Suppose that $u\in H^1(\mathbb{R}^2)$ and let $u_n(\cdot,\cdot)=u(\cdot,\cdot+n)$. Let $E\subset\mathbb{R}^2$ be compact. Can I find a non-negative function $f\in L^1(\mathbb{R}^2)$ such that $|u_n|\leq f$ on $E$ for all $n\in\mathbb{N}$?
My Try: In the case of $u\in H^1(\mathbb{R}^2)\cap L^\infty(\mathbb{R}^2)$, one can choose $f\in L^1(\mathbb{R}^2)$ to be $$f=\begin{cases}\|u\|_{\infty} & \text{ on E},\\ 0 & \text{ on } E^c.\end{cases} $$ However, $H^1\not\subset L^\infty$ so this does not work in that case. Is this result even true for $u\in H^1(\mathbb{R}^2)$?

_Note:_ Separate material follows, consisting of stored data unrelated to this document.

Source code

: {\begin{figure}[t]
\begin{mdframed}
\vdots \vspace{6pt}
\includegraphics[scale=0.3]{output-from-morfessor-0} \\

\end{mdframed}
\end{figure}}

Up the ante. In case the above is false, can one find a sequence $\{a_n\}$ in $\mathbb{R}^2$ with $a_n\to\infty$ and a function $f\in L^1(\mathbb{R}^2)$ such that $|u_n(\cdot)|:=|u(\cdot+a_n)|\leq f$ on $E$ for all $n\in\mathbb{N}$?
I think the claim is true if $E \subset \mathbb R \times (-1/2,+1/2)$.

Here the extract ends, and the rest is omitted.